Fantastic that you went all out on getting the best treatment for her! Much better than even the private hospitals here from the sounds of it.


----------



## Faraaz

Johnny2Puffs said:


> Thanks guys. I love SA and don't want to diss it ever but we are now so glad to be in Portugal in this time of crises.
> Portugal is at the forefront of the most up to date cancer treatments in the world. The IPO Oncology Hospital in Porto where my wife is been treated was the first hospital to use the Radio Surgery method with great success.
> 
> Sorry to bant but I must praise this hospital. It is a government hospital so treatment is free of charge. They even supply my wife with food during her treatments. Hell....Lamb shanks, roast potatoes and veggies. For free. I have to go out to the canteen to buy the same for €3.00. What a bargain.
> 
> All special soaps to use beforehand and creams and gargling stuff is supplied for free. They even gave her a gown and slippers for free. There is even a hostel where she could stay for free with 5 meals a day (Porras eat 4 small meals a day and 1 big one) with transport to the hospital and back. I could have stayed with her but no food so we declined. No 7 weeks of MacBurgers for me.
> 
> The system is all automated and after your team of docs determine your treatment and dose of radiation and chemo, the electronic system takes over.
> You will get emails every day with times and where you must go for the next day. This could be nursing, treatment, ENT etc. Every dept has a kiosk machine that prints out your day events for the day and even the future events as it may change.
> The doctors have no control of this as it is automated from start. They expect you when you insert your card into the kiosk upon arrival.

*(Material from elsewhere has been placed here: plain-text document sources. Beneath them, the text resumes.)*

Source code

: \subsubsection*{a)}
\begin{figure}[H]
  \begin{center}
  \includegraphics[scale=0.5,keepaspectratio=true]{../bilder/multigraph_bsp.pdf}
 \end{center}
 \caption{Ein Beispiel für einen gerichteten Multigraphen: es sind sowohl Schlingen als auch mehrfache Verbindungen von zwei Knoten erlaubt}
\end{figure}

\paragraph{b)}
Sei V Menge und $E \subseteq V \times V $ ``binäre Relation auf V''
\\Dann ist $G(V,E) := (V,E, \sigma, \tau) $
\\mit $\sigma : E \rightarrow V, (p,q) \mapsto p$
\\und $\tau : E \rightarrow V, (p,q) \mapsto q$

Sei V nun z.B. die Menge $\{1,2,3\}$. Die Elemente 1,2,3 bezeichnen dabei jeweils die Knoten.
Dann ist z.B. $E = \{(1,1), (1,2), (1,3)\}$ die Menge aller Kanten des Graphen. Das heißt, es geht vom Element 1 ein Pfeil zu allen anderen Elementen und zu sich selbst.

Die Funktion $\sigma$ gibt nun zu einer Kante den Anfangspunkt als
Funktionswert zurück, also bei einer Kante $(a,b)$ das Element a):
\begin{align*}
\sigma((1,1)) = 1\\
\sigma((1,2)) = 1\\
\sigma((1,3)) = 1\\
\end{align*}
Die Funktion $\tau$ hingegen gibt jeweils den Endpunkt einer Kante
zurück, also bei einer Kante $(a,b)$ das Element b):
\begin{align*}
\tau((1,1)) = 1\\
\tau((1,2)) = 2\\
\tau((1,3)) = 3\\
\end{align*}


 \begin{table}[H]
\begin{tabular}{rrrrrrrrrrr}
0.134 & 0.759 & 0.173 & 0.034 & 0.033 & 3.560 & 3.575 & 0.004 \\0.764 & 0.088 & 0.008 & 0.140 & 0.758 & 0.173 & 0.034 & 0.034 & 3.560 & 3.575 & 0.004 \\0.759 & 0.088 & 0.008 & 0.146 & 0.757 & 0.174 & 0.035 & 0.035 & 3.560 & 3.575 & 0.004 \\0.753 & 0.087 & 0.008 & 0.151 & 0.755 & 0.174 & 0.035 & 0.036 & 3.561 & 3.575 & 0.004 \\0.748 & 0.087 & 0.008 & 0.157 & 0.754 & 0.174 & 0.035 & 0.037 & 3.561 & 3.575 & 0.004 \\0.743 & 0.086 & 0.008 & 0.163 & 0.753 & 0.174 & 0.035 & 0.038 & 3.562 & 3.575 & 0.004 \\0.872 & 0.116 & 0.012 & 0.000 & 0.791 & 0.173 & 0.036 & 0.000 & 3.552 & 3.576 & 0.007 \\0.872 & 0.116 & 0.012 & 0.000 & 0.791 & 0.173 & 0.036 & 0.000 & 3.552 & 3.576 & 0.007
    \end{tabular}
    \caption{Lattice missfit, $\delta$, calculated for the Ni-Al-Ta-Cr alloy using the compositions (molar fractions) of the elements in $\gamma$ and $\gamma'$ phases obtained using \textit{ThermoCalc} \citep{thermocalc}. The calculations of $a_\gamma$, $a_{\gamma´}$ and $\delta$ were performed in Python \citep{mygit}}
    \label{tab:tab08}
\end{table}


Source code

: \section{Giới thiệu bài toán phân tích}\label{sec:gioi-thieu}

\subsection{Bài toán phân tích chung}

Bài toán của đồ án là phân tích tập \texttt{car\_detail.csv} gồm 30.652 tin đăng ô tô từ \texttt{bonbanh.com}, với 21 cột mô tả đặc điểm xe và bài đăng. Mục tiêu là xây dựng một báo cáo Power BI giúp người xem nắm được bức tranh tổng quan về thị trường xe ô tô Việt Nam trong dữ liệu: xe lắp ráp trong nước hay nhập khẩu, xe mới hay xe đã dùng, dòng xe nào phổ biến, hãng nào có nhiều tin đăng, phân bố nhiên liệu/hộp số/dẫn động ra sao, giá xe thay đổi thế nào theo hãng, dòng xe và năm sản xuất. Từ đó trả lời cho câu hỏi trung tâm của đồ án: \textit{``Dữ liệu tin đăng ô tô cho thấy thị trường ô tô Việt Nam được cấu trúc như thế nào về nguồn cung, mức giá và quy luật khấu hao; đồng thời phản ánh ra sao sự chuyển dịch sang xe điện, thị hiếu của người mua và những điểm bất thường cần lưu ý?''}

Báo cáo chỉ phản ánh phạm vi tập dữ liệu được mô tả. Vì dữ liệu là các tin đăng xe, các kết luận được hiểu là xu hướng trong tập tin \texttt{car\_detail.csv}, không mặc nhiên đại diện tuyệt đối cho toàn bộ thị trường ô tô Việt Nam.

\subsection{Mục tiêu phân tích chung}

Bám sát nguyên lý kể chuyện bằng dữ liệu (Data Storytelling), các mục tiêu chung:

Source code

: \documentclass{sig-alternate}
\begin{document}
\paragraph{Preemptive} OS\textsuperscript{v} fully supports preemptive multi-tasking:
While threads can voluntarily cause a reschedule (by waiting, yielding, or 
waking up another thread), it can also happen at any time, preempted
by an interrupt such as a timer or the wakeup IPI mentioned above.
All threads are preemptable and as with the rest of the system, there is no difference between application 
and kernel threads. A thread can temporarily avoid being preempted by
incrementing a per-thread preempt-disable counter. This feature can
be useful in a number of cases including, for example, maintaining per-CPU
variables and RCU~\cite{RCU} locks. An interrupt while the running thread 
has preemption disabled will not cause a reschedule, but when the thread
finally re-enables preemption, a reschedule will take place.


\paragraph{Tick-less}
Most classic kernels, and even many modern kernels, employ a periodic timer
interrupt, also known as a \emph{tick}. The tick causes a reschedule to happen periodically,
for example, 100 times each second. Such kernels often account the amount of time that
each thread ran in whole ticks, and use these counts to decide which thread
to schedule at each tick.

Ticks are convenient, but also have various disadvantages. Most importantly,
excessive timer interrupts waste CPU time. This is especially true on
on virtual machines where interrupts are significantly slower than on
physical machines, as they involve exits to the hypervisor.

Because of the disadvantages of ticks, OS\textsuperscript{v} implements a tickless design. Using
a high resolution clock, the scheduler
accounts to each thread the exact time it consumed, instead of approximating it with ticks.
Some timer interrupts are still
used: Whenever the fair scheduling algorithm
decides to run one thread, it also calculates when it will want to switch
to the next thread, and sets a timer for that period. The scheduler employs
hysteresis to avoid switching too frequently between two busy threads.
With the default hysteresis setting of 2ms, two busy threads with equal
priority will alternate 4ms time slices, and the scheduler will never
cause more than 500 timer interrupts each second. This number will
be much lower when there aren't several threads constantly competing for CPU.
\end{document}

Wow !! That is just amazing treatment 

Any update for us ?


----------



## Johnny2Puffs

Faraaz said:


> Wow !! That is just amazing treatment
> 
> Any update for us ?


Long story.
Ended up renting a holiday flat in Porto next to the hospital so my wife could stay with me. Three weeks into her treatment she could no longer swallow food due to the radiation to the throat. They inserted a feeding tube into the stomach through which I had to pump 5x 500ml special high protein concoction per day plus 2L of water.
Two weeks later she became confused and delirious and would not allow me to feed her more than 2X 200ml per day and very little water. She lost so much weight and became dehydrated and had no idea where she was.

She got booked in as an inpatient where she developed pneumonia that led to cardiac arrest. Four doctors and many nurses fought for 30 mins to revive her due to a blood clot in the heart.
She was moved to intensive care room where she lay in a coma for 3 days and hooked onto so many sophisticated machines that I could hardly see her through the wires, tubes and pipes. 

She slowly improved over 4 weeks and was then moved back to the general ward where she has been for 3 weeks. She cannot walk by herself but can speak and eat a little. They are looking for a rehabilitation clinic for her where she is to remain for a further 3 months. 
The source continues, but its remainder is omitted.